The high sensitivity of a 3-min antiphasic DIN to detect hearing loss of various types, symmetries, and degrees holds significant potential for population-based screening. CHL, in the form of otitis media, is typically more prevalent among underserved, remote, and poor populations than other forms of hearing loss (Hunter et al. 2007; Cameron et al. 2014) but is not easily detected with currently used DIN tests. Because the DIN can be used in children as young as 4 years of age (Koopmans et al. 2018), the antiphasic DIN test may be a means of early identification in those populations, once age-specific normative SRT scores are established. School-aged screening programs where the DIN has already been successfully implemented (Denys et al. 2018) could similarly benefit from an antiphasic variant to improve sensitivity and reduce test duration from a monaural to a binaural test. Of course, the completion of a single antiphasic DIN test would not be able to differentiate between either CHL or SNHL or as with monaural testing, between unilateral or bilateral hearing loss. However, following up on initial screening with other DIN variants (e.g., monaural, filtered, or modulated noise) for those who fail the antiphasic test could potentially allow for categorization into bilateral, unilateral, or CHL.

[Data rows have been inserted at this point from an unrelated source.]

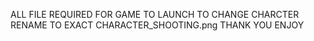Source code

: ALL FILE REQUIRED FOR GAME TO LAUNCH TO CHANGE CHARCTER RENAME TO EXACT CHARACTER_SHOOTING.png THANK YOU ENJOY
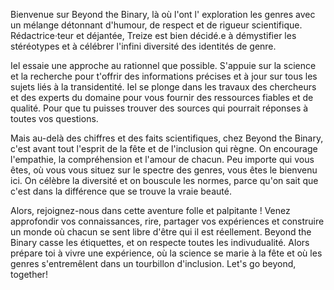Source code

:   
Bienvenue sur Beyond the Binary, là où l'ont l' exploration les genres avec un mélange détonnant d'humour, de respect et de rigueur scientifique. Rédactrice·teur et déjantée, Treize est bien décidé.e à démystifier les stéréotypes et à célébrer l'infini diversité des identités de genre.

Iel essaie une approche au rationnel que possible. S'appuie sur la science et la recherche pour t'offrir des informations précises et à jour sur tous les sujets liés à la transidentité. Iel se plonge dans les travaux des chercheurs et des experts du domaine pour vous fournir des ressources fiables et de qualité. Pour que tu puisses trouver des sources qui pourrait réponses à toutes vos questions.

Mais au-delà des chiffres et des faits scientifiques, chez Beyond the Binary, c'est avant tout l'esprit de la fête et de l'inclusion qui règne. On encourage l'empathie, la compréhension et l'amour de chacun. Peu importe qui vous êtes, où vous vous situez sur le spectre des genres, vous êtes le bienvenu ici. On célèbre la diversité et on bouscule les normes, parce qu'on sait que c'est dans la différence que se trouve la vraie beauté.

Alors, rejoignez-nous dans cette aventure folle et palpitante ! Venez approfondir vos connaissances, rire, partager vos expériences et construire un monde où chacun se sent libre d'être qui il est réellement. Beyond the Binary casse les étiquettes, et on respecte toutes les indivudualité. Alors prépare toi à vivre une expérience, où la science se marie à la fête et où les genres s'entremêlent dans un tourbillon d'inclusion. Let's go beyond, together!
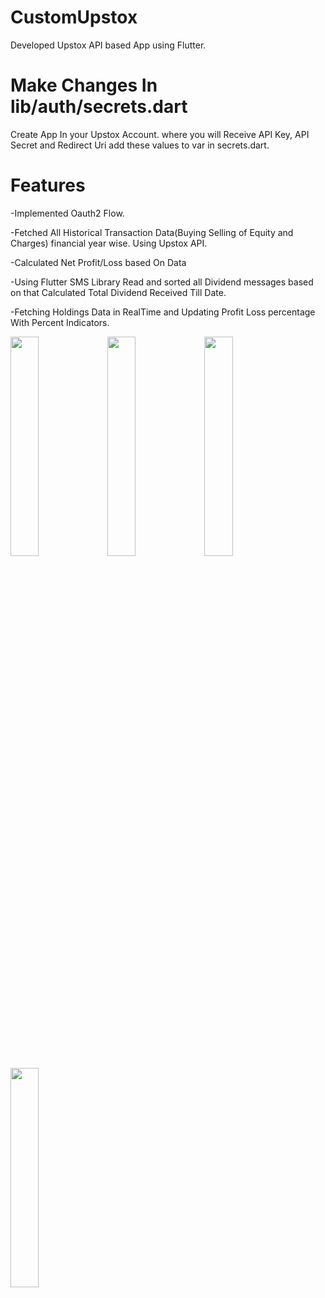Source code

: # CustomUpstox
Developed Upstox API based App using Flutter.

# Make Changes In lib/auth/secrets.dart

Create App In your Upstox Account. where you will Receive API Key, API Secret and Redirect Uri add these values to var in secrets.dart.

# Features
-Implemented Oauth2 Flow.

-Fetched All Historical Transaction Data(Buying Selling of Equity and Charges) financial year wise. Using Upstox API.

-Calculated Net Profit/Loss based On Data

-Using Flutter SMS Library Read and sorted all Dividend messages based on that Calculated Total Dividend Received Till Date.

-Fetching Holdings Data in RealTime and Updating Profit Loss percentage With Percent Indicators.

<img src="https://github.com/Uditchavan39/CustomUpstox/assets/59533381/6e614c97-4fe0-4952-a21a-fe33cc5d1e59" width=30% height=30%>
<img src="https://github.com/Uditchavan39/CustomUpstox/assets/59533381/d54bee1c-4e24-4f60-b977-ea942bca6154" width=30% height=30%>
<img src="" width=30% height=30%>
<img src="https://github.com/Uditchavan39/CustomUpstox/assets/59533381/513d4b90-f01d-4d9f-af1b-17edbba45461" width=30% height=30%>

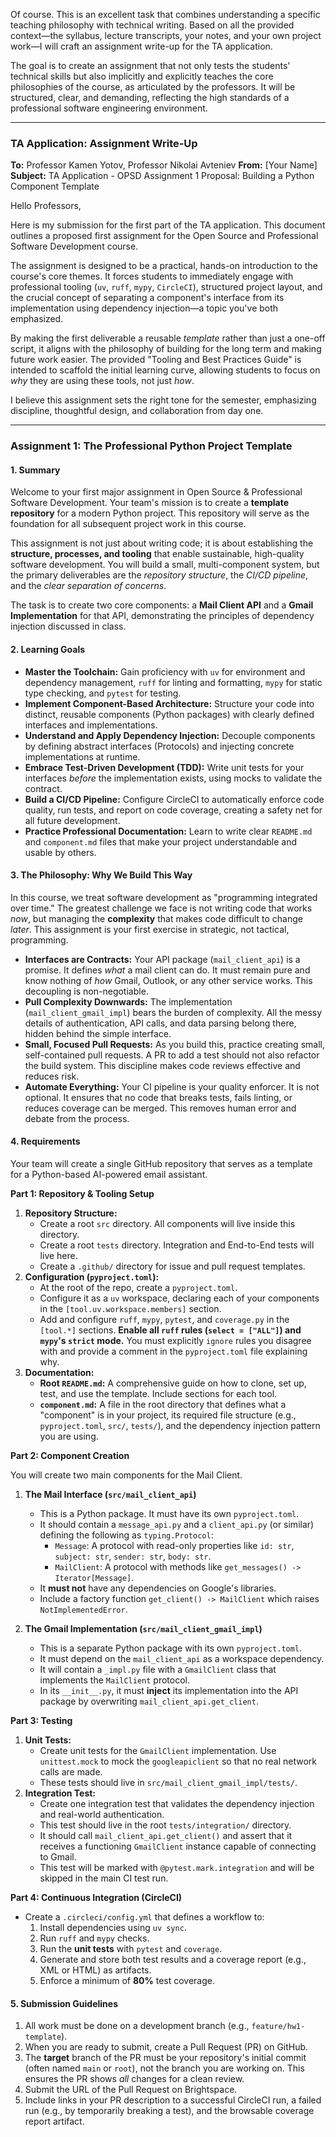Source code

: Of course. This is an excellent task that combines understanding a specific teaching philosophy with technical writing. Based on all the provided context—the syllabus, lecture transcripts, your notes, and your own project work—I will craft an assignment write-up for the TA application.

The goal is to create an assignment that not only tests the students' technical skills but also implicitly and explicitly teaches the core philosophies of the course, as articulated by the professors. It will be structured, clear, and demanding, reflecting the high standards of a professional software engineering environment.

***

### **TA Application: Assignment Write-Up**

**To:** Professor Kamen Yotov, Professor Nikolai Avteniev
**From:** [Your Name]
**Subject:** TA Application - OPSD Assignment 1 Proposal: Building a Python Component Template

Hello Professors,

Here is my submission for the first part of the TA application. This document outlines a proposed first assignment for the Open Source and Professional Software Development course.

The assignment is designed to be a practical, hands-on introduction to the course's core themes. It forces students to immediately engage with professional tooling (`uv`, `ruff`, `mypy`, `CircleCI`), structured project layout, and the crucial concept of separating a component's interface from its implementation using dependency injection—a topic you've both emphasized.

By making the first deliverable a reusable *template* rather than just a one-off script, it aligns with the philosophy of building for the long term and making future work easier. The provided "Tooling and Best Practices Guide" is intended to scaffold the initial learning curve, allowing students to focus on *why* they are using these tools, not just *how*.

I believe this assignment sets the right tone for the semester, emphasizing discipline, thoughtful design, and collaboration from day one.

---

### **Assignment 1: The Professional Python Project Template**

#### **1. Summary**

Welcome to your first major assignment in Open Source & Professional Software Development. Your team's mission is to create a **template repository** for a modern Python project. This repository will serve as the foundation for all subsequent project work in this course.

This assignment is not just about writing code; it is about establishing the **structure, processes, and tooling** that enable sustainable, high-quality software development. You will build a small, multi-component system, but the primary deliverables are the *repository structure*, the *CI/CD pipeline*, and the *clear separation of concerns*.

The task is to create two core components: a **Mail Client API** and a **Gmail Implementation** for that API, demonstrating the principles of dependency injection discussed in class.

#### **2. Learning Goals**

- **Master the Toolchain:** Gain proficiency with `uv` for environment and dependency management, `ruff` for linting and formatting, `mypy` for static type checking, and `pytest` for testing.
- **Implement Component-Based Architecture:** Structure your code into distinct, reusable components (Python packages) with clearly defined interfaces and implementations.
- **Understand and Apply Dependency Injection:** Decouple components by defining abstract interfaces (Protocols) and injecting concrete implementations at runtime.
- **Embrace Test-Driven Development (TDD):** Write unit tests for your interfaces *before* the implementation exists, using mocks to validate the contract.
- **Build a CI/CD Pipeline:** Configure CircleCI to automatically enforce code quality, run tests, and report on code coverage, creating a safety net for all future development.
- **Practice Professional Documentation:** Learn to write clear `README.md` and `component.md` files that make your project understandable and usable by others.

#### **3. The Philosophy: Why We Build This Way**

In this course, we treat software development as "programming integrated over time." The greatest challenge we face is not writing code that works *now*, but managing the **complexity** that makes code difficult to change *later*. This assignment is your first exercise in strategic, not tactical, programming.

-   **Interfaces are Contracts:** Your API package (`mail_client_api`) is a promise. It defines *what* a mail client can do. It must remain pure and know nothing of *how* Gmail, Outlook, or any other service works. This decoupling is non-negotiable.
-   **Pull Complexity Downwards:** The implementation (`mail_client_gmail_impl`) bears the burden of complexity. All the messy details of authentication, API calls, and data parsing belong there, hidden behind the simple interface.
-   **Small, Focused Pull Requests:** As you build this, practice creating small, self-contained pull requests. A PR to add a test should not also refactor the build system. This discipline makes code reviews effective and reduces risk.
-   **Automate Everything:** Your CI pipeline is your quality enforcer. It is not optional. It ensures that no code that breaks tests, fails linting, or reduces coverage can be merged. This removes human error and debate from the process.

#### **4. Requirements**

Your team will create a single GitHub repository that serves as a template for a Python-based AI-powered email assistant.

**Part 1: Repository & Tooling Setup**

1.  **Repository Structure:**
    *   Create a root `src` directory. All components will live inside this directory.
    *   Create a root `tests` directory. Integration and End-to-End tests will live here.
    *   Create a `.github/` directory for issue and pull request templates.
2.  **Configuration (`pyproject.toml`):**
    *   At the root of the repo, create a `pyproject.toml`.
    *   Configure it as a `uv` workspace, declaring each of your components in the `[tool.uv.workspace.members]` section.
    *   Add and configure `ruff`, `mypy`, `pytest`, and `coverage.py` in the `[tool.*]` sections. **Enable all `ruff` rules (`select = ["ALL"]`) and `mypy`'s `strict` mode.** You must explicitly `ignore` rules you disagree with and provide a comment in the `pyproject.toml` file explaining why.
3.  **Documentation:**
    *   **Root `README.md`:** A comprehensive guide on how to clone, set up, test, and use the template. Include sections for each tool.
    *   **`component.md`:** A file in the root directory that defines what a "component" is in your project, its required file structure (e.g., `pyproject.toml`, `src/`, `tests/`), and the dependency injection pattern you are using.

**Part 2: Component Creation**

You will create two main components for the Mail Client.

1.  **The Mail Interface (`src/mail_client_api`)**
    *   This is a Python package. It must have its own `pyproject.toml`.
    *   It should contain a `message_api.py` and a `client_api.py` (or similar) defining the following as `typing.Protocol`:
        *   `Message`: A protocol with read-only properties like `id: str`, `subject: str`, `sender: str`, `body: str`.
        *   `MailClient`: A protocol with methods like `get_messages() -> Iterator[Message]`.
    *   It **must not** have any dependencies on Google's libraries.
    *   Include a factory function `get_client() -> MailClient` which raises `NotImplementedError`.

2.  **The Gmail Implementation (`src/mail_client_gmail_impl`)**
    *   This is a separate Python package with its own `pyproject.toml`.
    *   It must depend on the `mail_client_api` as a workspace dependency.
    *   It will contain a `_impl.py` file with a `GmailClient` class that implements the `MailClient` protocol.
    *   In its `__init__.py`, it must **inject** its implementation into the API package by overwriting `mail_client_api.get_client`.

**Part 3: Testing**

1.  **Unit Tests:**
    *   Create unit tests for the `GmailClient` implementation. Use `unittest.mock` to mock the `googleapiclient` so that no real network calls are made.
    *   These tests should live in `src/mail_client_gmail_impl/tests/`.
2.  **Integration Test:**
    *   Create one integration test that validates the dependency injection and real-world authentication.
    *   This test should live in the root `tests/integration/` directory.
    *   It should call `mail_client_api.get_client()` and assert that it receives a functioning `GmailClient` instance capable of connecting to Gmail.
    *   This test will be marked with `@pytest.mark.integration` and will be skipped in the main CI test run.

**Part 4: Continuous Integration (CircleCI)**

*   Create a `.circleci/config.yml` that defines a workflow to:
    1.  Install dependencies using `uv sync`.
    2.  Run `ruff` and `mypy` checks.
    3.  Run the **unit tests** with `pytest` and `coverage`.
    4.  Generate and store both test results and a coverage report (e.g., XML or HTML) as artifacts.
    5.  Enforce a minimum of **80%** test coverage.

#### **5. Submission Guidelines**

1.  All work must be done on a development branch (e.g., `feature/hw1-template`).
2.  When you are ready to submit, create a Pull Request (PR) on GitHub.
3.  The **target** branch of the PR must be your repository's initial commit (often named `main` or `root`), not the branch you are working on. This ensures the PR shows *all* changes for a clean review.
4.  Submit the URL of the Pull Request on Brightspace.
5.  Include links in your PR description to a successful CircleCI run, a failed run (e.g., by temporarily breaking a test), and the browsable coverage report artifact.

A smartphone platform of test delivery has proved a successful method of screening, allowing for directed referrals from cloud-based data management platforms (De Sousa et al. 2018), thereby optimizing resource allocation. Furthermore, it has been shown that the test can be done reliably across various smartphone devices (either iOS or Android operated) and transducers (Potgieter et al. 2015; De Sousa et al. 2018). Analysis of the hearZA tests taken approximately a year and a half after its release showed high test uptake (>30,000 tests), especially among an important target population of users younger than 40 years (De Sousa et al. 2018). The development of the antiphasic DIN test in other language variants, however, is recommended to make it accessible to a large global audience.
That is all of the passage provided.